From science to entertainmet

I am surprised our mutual friend Jack has been so imprecise this time! I imagine that when he talks about cinema and Louis and Auguste Lumière, he refers to that December 28 in 1895 (technically the 19th. century but the invention was part of the movement to the 20th.) in the Salon Indien in the Grand Café in the Boulevard des Capucines. Louis and Auguste didn't try to create entertainment. They wanted to show the world theis invention: the cinematograph.

Simple scientific difusion, no business or killing time. In fact, five years later the brothers abandon de the invention. But, George Méliès, how was in the Salon Indien in that day (with our friend Jack I imagine) immediately talked to Antoine Lumière (the father of the inventors) to try to bay a cinematograph. But he didn't succeed.
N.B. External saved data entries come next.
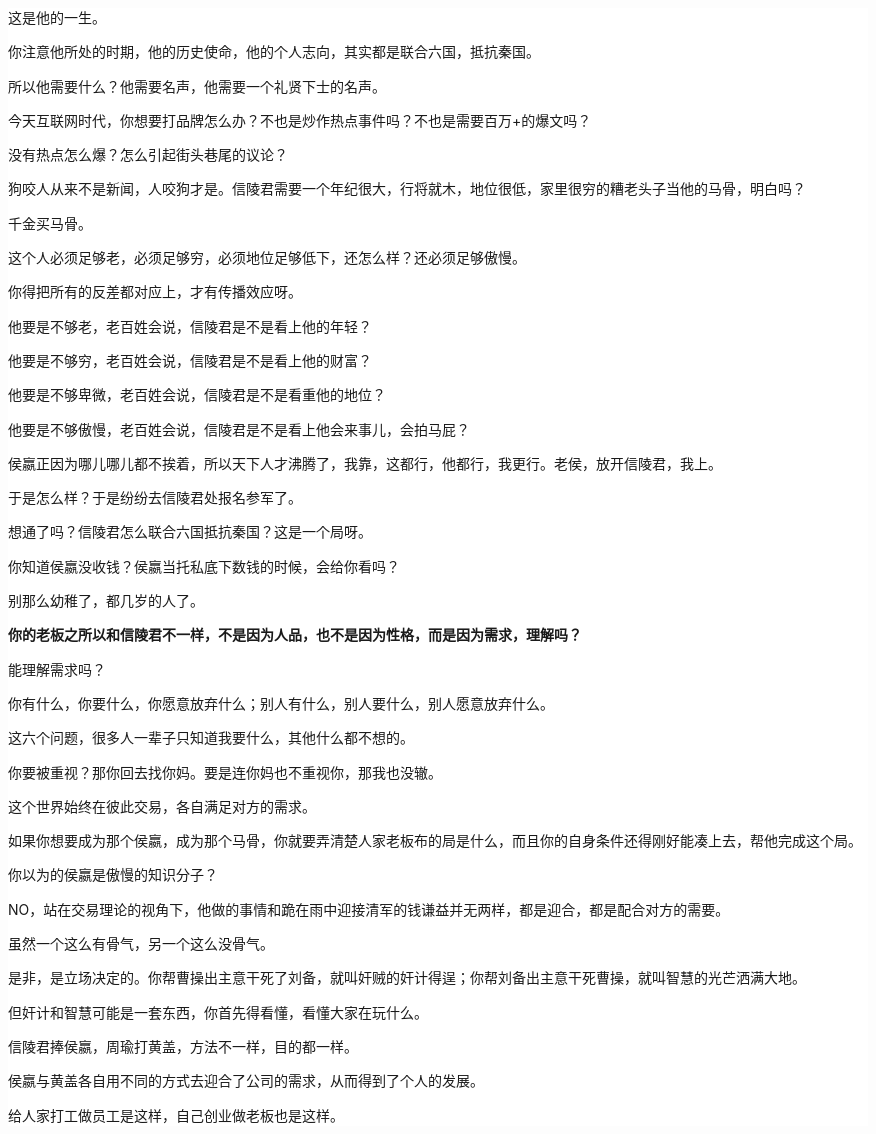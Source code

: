这是他的一生。

你注意他所处的时期，他的历史使命，他的个人志向，其实都是联合六国，抵抗秦国。

所以他需要什么？他需要名声，他需要一个礼贤下士的名声。

今天互联网时代，你想要打品牌怎么办？不也是炒作热点事件吗？不也是需要百万+的爆文吗？

没有热点怎么爆？怎么引起街头巷尾的议论？

狗咬人从来不是新闻，人咬狗才是。信陵君需要一个年纪很大，行将就木，地位很低，家里很穷的糟老头子当他的马骨，明白吗？

千金买马骨。

这个人必须足够老，必须足够穷，必须地位足够低下，还怎么样？还必须足够傲慢。

你得把所有的反差都对应上，才有传播效应呀。

他要是不够老，老百姓会说，信陵君是不是看上他的年轻？

他要是不够穷，老百姓会说，信陵君是不是看上他的财富？

他要是不够卑微，老百姓会说，信陵君是不是看重他的地位？

他要是不够傲慢，老百姓会说，信陵君是不是看上他会来事儿，会拍马屁？

侯嬴正因为哪儿哪儿都不挨着，所以天下人才沸腾了，我靠，这都行，他都行，我更行。老侯，放开信陵君，我上。

于是怎么样？于是纷纷去信陵君处报名参军了。

想通了吗？信陵君怎么联合六国抵抗秦国？这是一个局呀。

你知道侯嬴没收钱？侯嬴当托私底下数钱的时候，会给你看吗？

别那么幼稚了，都几岁的人了。

**你的老板之所以和信陵君不一样，不是因为人品，也不是因为性格，而是因为需求，理解吗？**

能理解需求吗？

你有什么，你要什么，你愿意放弃什么；别人有什么，别人要什么，别人愿意放弃什么。

这六个问题，很多人一辈子只知道我要什么，其他什么都不想的。

你要被重视？那你回去找你妈。要是连你妈也不重视你，那我也没辙。

这个世界始终在彼此交易，各自满足对方的需求。

如果你想要成为那个侯嬴，成为那个马骨，你就要弄清楚人家老板布的局是什么，而且你的自身条件还得刚好能凑上去，帮他完成这个局。

你以为的侯嬴是傲慢的知识分子？

NO，站在交易理论的视角下，他做的事情和跪在雨中迎接清军的钱谦益并无两样，都是迎合，都是配合对方的需要。

虽然一个这么有骨气，另一个这么没骨气。

是非，是立场决定的。你帮曹操出主意干死了刘备，就叫奸贼的奸计得逞；你帮刘备出主意干死曹操，就叫智慧的光芒洒满大地。

但奸计和智慧可能是一套东西，你首先得看懂，看懂大家在玩什么。

信陵君捧侯嬴，周瑜打黄盖，方法不一样，目的都一样。

侯嬴与黄盖各自用不同的方式去迎合了公司的需求，从而得到了个人的发展。

给人家打工做员工是这样，自己创业做老板也是这样。
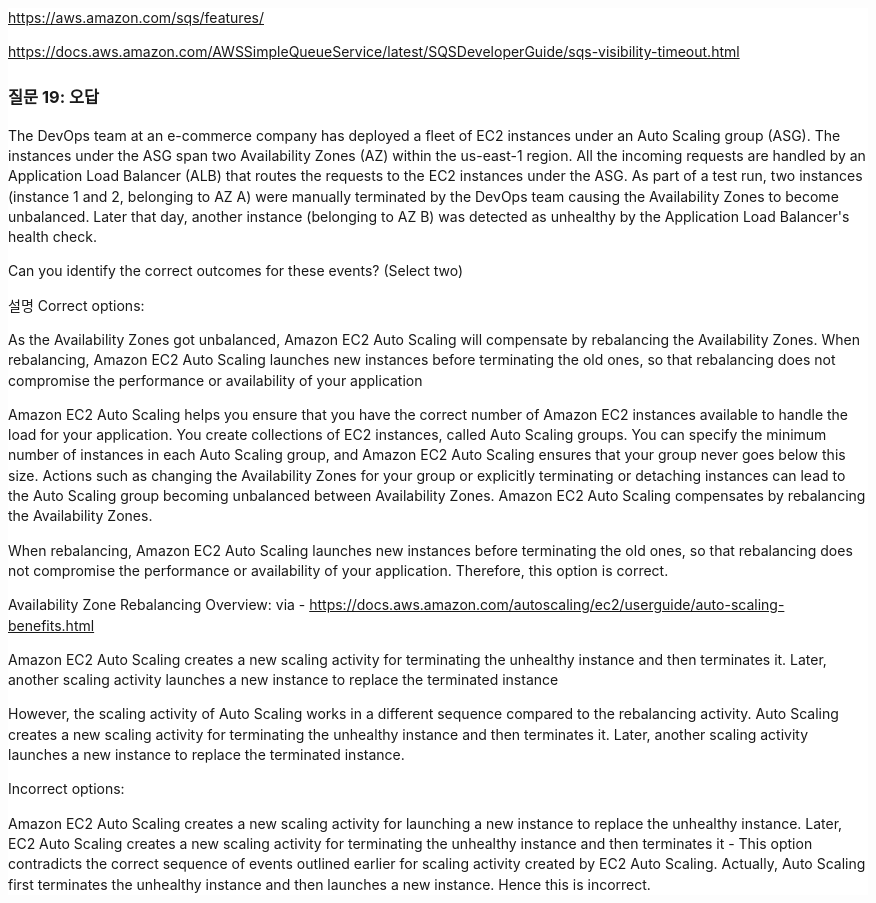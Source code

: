 https://aws.amazon.com/sqs/features/

https://docs.aws.amazon.com/AWSSimpleQueueService/latest/SQSDeveloperGuide/sqs-visibility-timeout.html

### 질문 19: 오답
The DevOps team at an e-commerce company has deployed a fleet of EC2 instances under an Auto Scaling group (ASG). The instances under the ASG span two Availability Zones (AZ) within the us-east-1 region. All the incoming requests are handled by an Application Load Balancer (ALB) that routes the requests to the EC2 instances under the ASG. As part of a test run, two instances (instance 1 and 2, belonging to AZ A) were manually terminated by the DevOps team causing the Availability Zones to become unbalanced. Later that day, another instance (belonging to AZ B) was detected as unhealthy by the Application Load Balancer's health check.

Can you identify the correct outcomes for these events? (Select two)






설명
Correct options:

As the Availability Zones got unbalanced, Amazon EC2 Auto Scaling will compensate by rebalancing the Availability Zones. When rebalancing, Amazon EC2 Auto Scaling launches new instances before terminating the old ones, so that rebalancing does not compromise the performance or availability of your application

Amazon EC2 Auto Scaling helps you ensure that you have the correct number of Amazon EC2 instances available to handle the load for your application. You create collections of EC2 instances, called Auto Scaling groups. You can specify the minimum number of instances in each Auto Scaling group, and Amazon EC2 Auto Scaling ensures that your group never goes below this size. Actions such as changing the Availability Zones for your group or explicitly terminating or detaching instances can lead to the Auto Scaling group becoming unbalanced between Availability Zones. Amazon EC2 Auto Scaling compensates by rebalancing the Availability Zones.

When rebalancing, Amazon EC2 Auto Scaling launches new instances before terminating the old ones, so that rebalancing does not compromise the performance or availability of your application. Therefore, this option is correct.

Availability Zone Rebalancing Overview:  via - https://docs.aws.amazon.com/autoscaling/ec2/userguide/auto-scaling-benefits.html

Amazon EC2 Auto Scaling creates a new scaling activity for terminating the unhealthy instance and then terminates it. Later, another scaling activity launches a new instance to replace the terminated instance

However, the scaling activity of Auto Scaling works in a different sequence compared to the rebalancing activity. Auto Scaling creates a new scaling activity for terminating the unhealthy instance and then terminates it. Later, another scaling activity launches a new instance to replace the terminated instance.

Incorrect options:

Amazon EC2 Auto Scaling creates a new scaling activity for launching a new instance to replace the unhealthy instance. Later, EC2 Auto Scaling creates a new scaling activity for terminating the unhealthy instance and then terminates it - This option contradicts the correct sequence of events outlined earlier for scaling activity created by EC2 Auto Scaling. Actually, Auto Scaling first terminates the unhealthy instance and then launches a new instance. Hence this is incorrect.
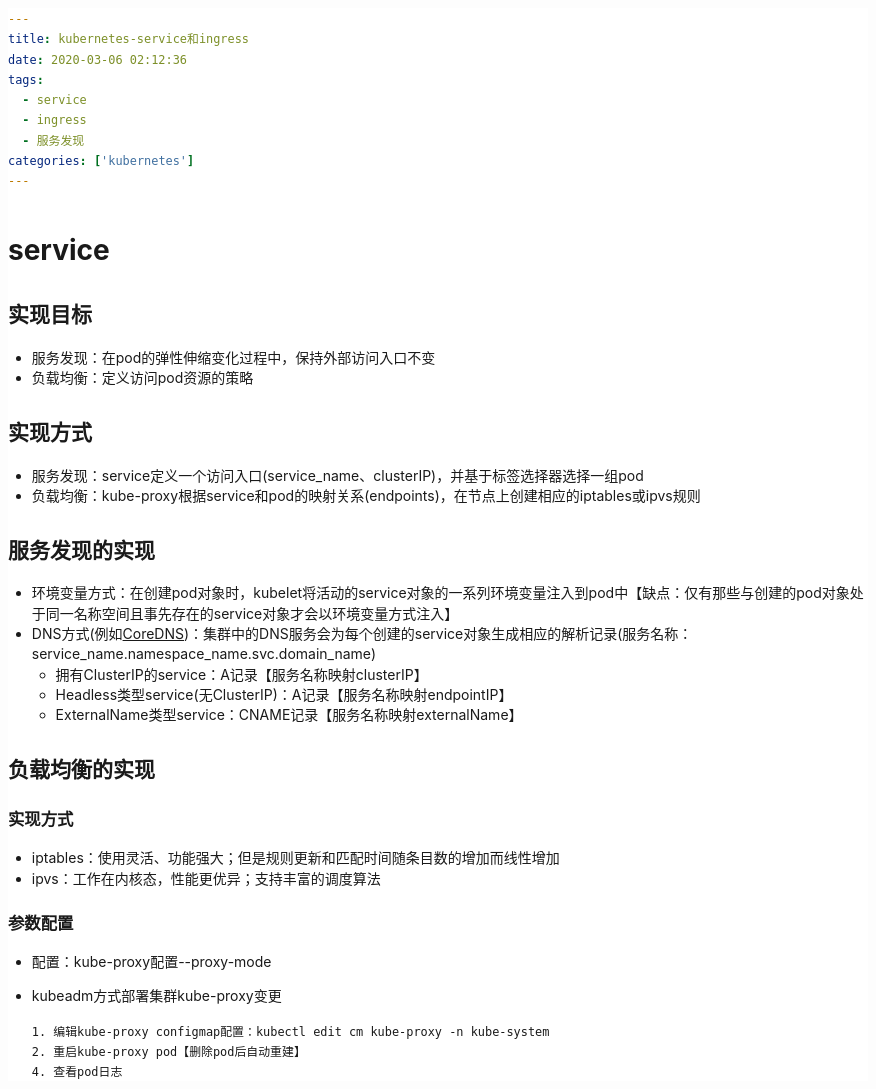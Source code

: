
 ```yaml
---
title: kubernetes-service和ingress
date: 2020-03-06 02:12:36
tags:
  - service
  - ingress
  - 服务发现
categories: ['kubernetes']
---
```


# service
## 实现目标
* 服务发现：在pod的弹性伸缩变化过程中，保持外部访问入口不变
* 负载均衡：定义访问pod资源的策略

## 实现方式
* 服务发现：service定义一个访问入口(service_name、clusterIP)，并基于标签选择器选择一组pod
* 负载均衡：kube-proxy根据service和pod的映射关系(endpoints)，在节点上创建相应的iptables或ipvs规则

## 服务发现的实现

- 环境变量方式：在创建pod对象时，kubelet将活动的service对象的一系列环境变量注入到pod中【缺点：仅有那些与创建的pod对象处于同一名称空间且事先存在的service对象才会以环境变量方式注入】
- DNS方式(例如[CoreDNS](https://github.com/coredns/deployment/tree/master/kubernetes))：集群中的DNS服务会为每个创建的service对象生成相应的解析记录(服务名称：service_name.namespace_name.svc.domain_name)
  + 拥有ClusterIP的service：A记录【服务名称映射clusterIP】
  + Headless类型service(无ClusterIP)：A记录【服务名称映射endpointIP】
  + ExternalName类型service：CNAME记录【服务名称映射externalName】

## 负载均衡的实现

### 实现方式

* iptables：使用灵活、功能强大；但是规则更新和匹配时间随条目数的增加而线性增加
* ipvs：工作在内核态，性能更优异；支持丰富的调度算法

### 参数配置

* 配置：kube-proxy配置--proxy-mode

* kubeadm方式部署集群kube-proxy变更

  ```
  1. 编辑kube-proxy configmap配置：kubectl edit cm kube-proxy -n kube-system 
  2. 重启kube-proxy pod【删除pod后自动重建】
  4. 查看pod日志
  ```


[ingress-nginx-doc]: https://kubernetes.github.io/ingress-nginx/
[traefik-offical]: https://github.com/containous/traefik/tree/v1.7/examples/k8s
[traefik-simple0426]: https://gitee.com/simple0426/kubernetes-vagrant-centos-cluster/tree/master/addon/traefik-ingress
[traefik-https]: https://blog.51cto.com/m51cto/2328921
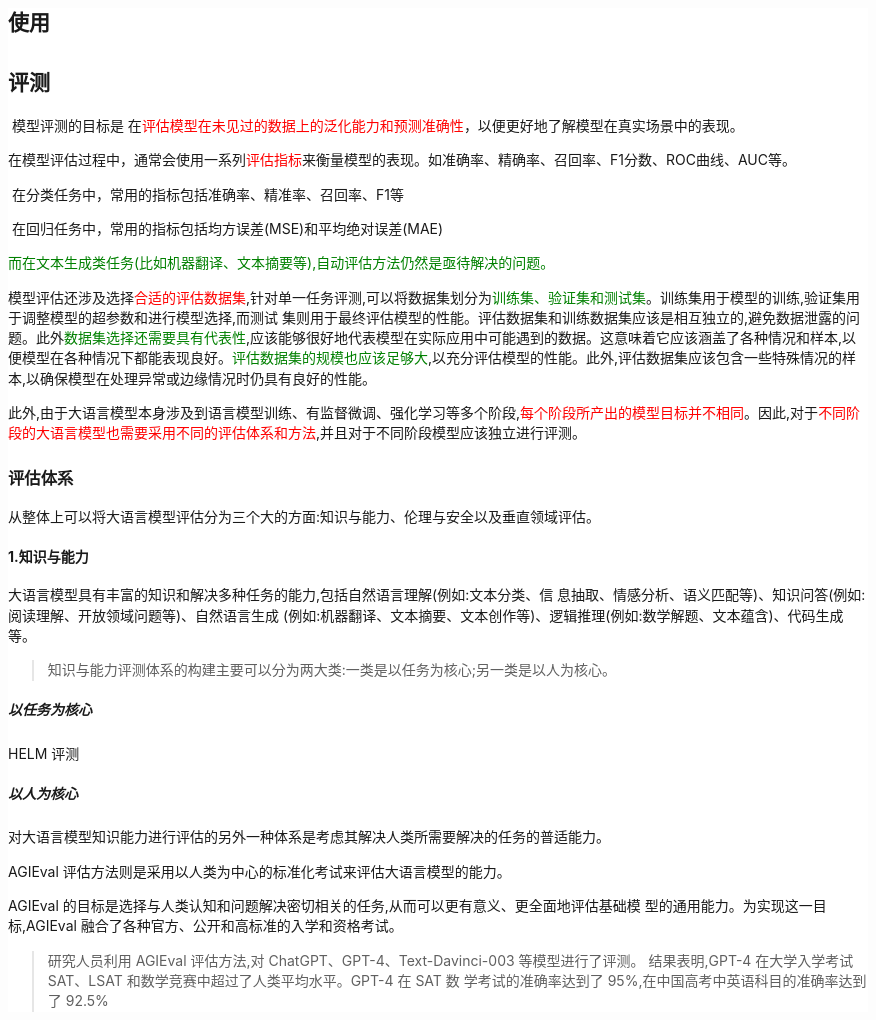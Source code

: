 



## 使用



## 评测

​	模型评测的目标是  在<font color='red'>评估模型在未见过的数据上的泛化能力和预测准确性</font>，以便更好地了解模型在真实场景中的表现。

​	在模型评估过程中，通常会使用一系列<font color='red'>评估指标</font>来衡量模型的表现。如准确率、精确率、召回率、F1分数、ROC曲线、AUC等。

​	在分类任务中，常用的指标包括准确率、精准率、召回率、F1等

​	在回归任务中，常用的指标包括均方误差(MSE)和平均绝对误差(MAE)

<font color='green'>	而在文本生成类任务(比如机器翻译、文本摘要等),自动评估方法仍然是亟待解决的问题。</font>



​	模型评估还涉及选择<font color='red'>合适的评估数据集</font>,针对单一任务评测,可以将数据集划分为<font color='green'>训练集、验证集和测试集</font>。训练集用于模型的训练,验证集用于调整模型的超参数和进行模型选择,而测试  集则用于最终评估模型的性能。评估数据集和训练数据集应该是相互独立的,避免数据泄露的问题。此外<font color='green'>数据集选择还需要具有代表性</font>,应该能够很好地代表模型在实际应用中可能遇到的数据。这意味着它应该涵盖了各种情况和样本,以便模型在各种情况下都能表现良好。<font color='green'>评估数据集的规模也应该足够大</font>,以充分评估模型的性能。此外,评估数据集应该包含一些特殊情况的样本,以确保模型在处理异常或边缘情况时仍具有良好的性能。

​	此外,由于大语言模型本身涉及到语言模型训练、有监督微调、强化学习等多个阶段,<font color='red'>每个阶段所产出的模型目标并不相同</font>。因此,对于<font color='red'>不同阶段的大语言模型也需要采用不同的评估体系和方法</font>,并且对于不同阶段模型应该独立进行评测。



### 评估体系

从整体上可以将大语言模型评估分为三个大的方面:知识与能力、伦理与安全以及垂直领域评估。

#### 1.知识与能力

大语言模型具有丰富的知识和解决多种任务的能力,包括自然语言理解(例如:文本分类、信  息抽取、情感分析、语义匹配等)、知识问答(例如:阅读理解、开放领域问题等)、自然语言生成  (例如:机器翻译、文本摘要、文本创作等)、逻辑推理(例如:数学解题、文本蕴含)、代码生成等。 

>  知识与能力评测体系的构建主要可以分为两大类:一类是以任务为核心;另一类是以人为核心。

##### 以任务为核心

HELM 评测

##### 以人为核心

对大语言模型知识能力进行评估的另外一种体系是考虑其解决人类所需要解决的任务的普适能力。

AGIEval 评估方法则是采用以人类为中心的标准化考试来评估大语言模型的能力。

AGIEval 的目标是选择与人类认知和问题解决密切相关的任务,从而可以更有意义、更全面地评估基础模 型的通用能力。为实现这一目标,AGIEval 融合了各种官方、公开和高标准的入学和资格考试。

> 研究人员利用 AGIEval 评估方法,对 ChatGPT、GPT-4、Text-Davinci-003 等模型进行了评测。 结果表明,GPT-4 在大学入学考试 SAT、LSAT 和数学竞赛中超过了人类平均水平。GPT-4 在 SAT 数  学考试的准确率达到了 95%,在中国高考中英语科目的准确率达到了 92.5%
>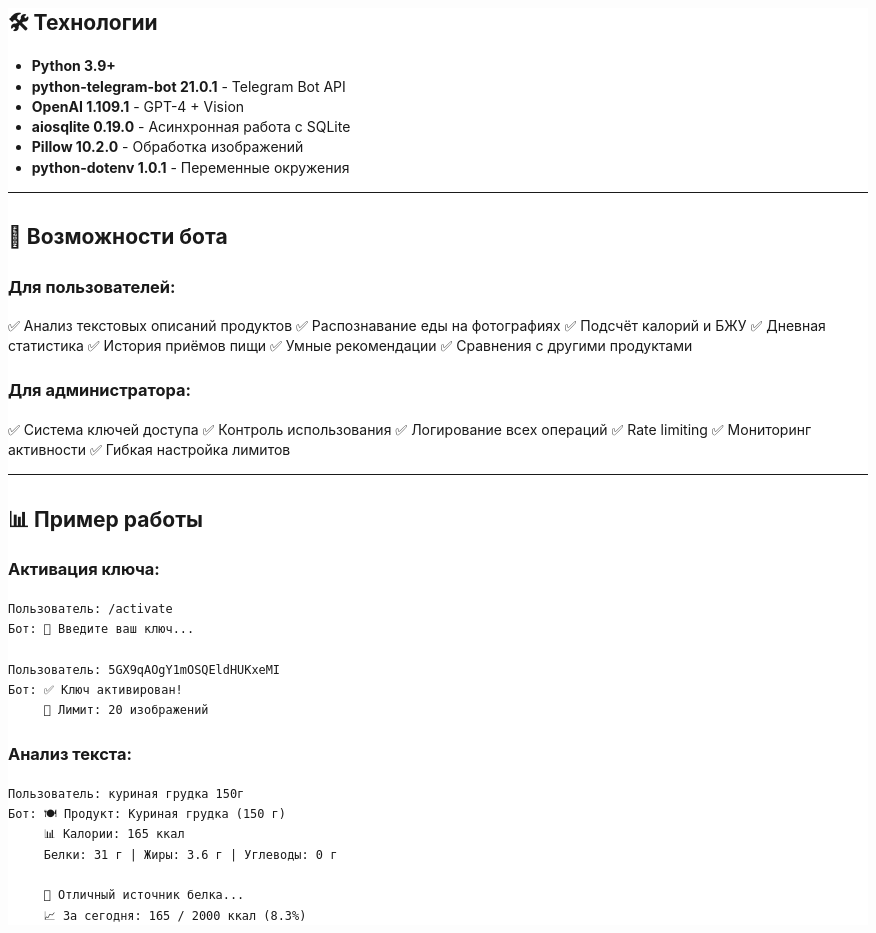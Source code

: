 
## 🛠️ Технологии

- **Python 3.9+**
- **python-telegram-bot 21.0.1** - Telegram Bot API
- **OpenAI 1.109.1** - GPT-4 + Vision
- **aiosqlite 0.19.0** - Асинхронная работа с SQLite
- **Pillow 10.2.0** - Обработка изображений
- **python-dotenv 1.0.1** - Переменные окружения

---

## 🎯 Возможности бота

### Для пользователей:
✅ Анализ текстовых описаний продуктов
✅ Распознавание еды на фотографиях
✅ Подсчёт калорий и БЖУ
✅ Дневная статистика
✅ История приёмов пищи
✅ Умные рекомендации
✅ Сравнения с другими продуктами

### Для администратора:
✅ Система ключей доступа
✅ Контроль использования
✅ Логирование всех операций
✅ Rate limiting
✅ Мониторинг активности
✅ Гибкая настройка лимитов

---

## 📊 Пример работы

### Активация ключа:
```
Пользователь: /activate
Бот: 🔑 Введите ваш ключ...

Пользователь: 5GX9qAOgY1mOSQEldHUKxeMI
Бот: ✅ Ключ активирован!
     🔐 Лимит: 20 изображений
```

### Анализ текста:
```
Пользователь: куриная грудка 150г
Бот: 🍽 Продукт: Куриная грудка (150 г)
     📊 Калории: 165 ккал
     Белки: 31 г | Жиры: 3.6 г | Углеводы: 0 г
     
     💬 Отличный источник белка...
     📈 За сегодня: 165 / 2000 ккал (8.3%)
```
George Méliès, owner of the Houdin Theatre in Paris, was a magician and an illusionist. One of those that, like Jack was mesmerized by the possibilities of the invention from the point of view of creating magic tricks and making people believe lies. Méliès films are pure theatre and magic shows. No science and seriousness like the work of the Lumière brothers.


George bought a copy of the cinematograph in England. Bad days for the patents that Edison knew how to profit!

I have slept so many years that I have dreamed almost everything that can be dreamt or filmed. New films based in old stories just want to entertain and mesmerize simple minds. The cinema exists because our retina does not work correctly.

If you have interested in the Lumière brothers experiments you have to watch their first ten films which are less than 15 minutes long all together.

I am happy you like cinema Jack, I am happy.

Let the game be played and the players roll the dice!

Carpe Noctum!

1 comment:

Jack the Ripper said...

Hm! You're always saying I'm wrong or imprecise... Is that a strange way of admiring me? I apreciate that...

But I wasn't imprecise, in fact... I was talking about a fact, that projection, and even if those Lumière brothers didn't see the potential of the cinema, I did... George Méliès was the visionary, yeah... He did a lot of films, includsing that famous "la voyage dans la lune" one, where the rocket "stabs" the moon in one eye...

I also know most of his films are lost right now, because some jerks melted them in the World War I for making heels for military boots...

So... an almost 200 year old serial killer... and a long sleeper like you... We're both old and wise... In the same wavelength, I'd say... Interesting and stimulating indeed!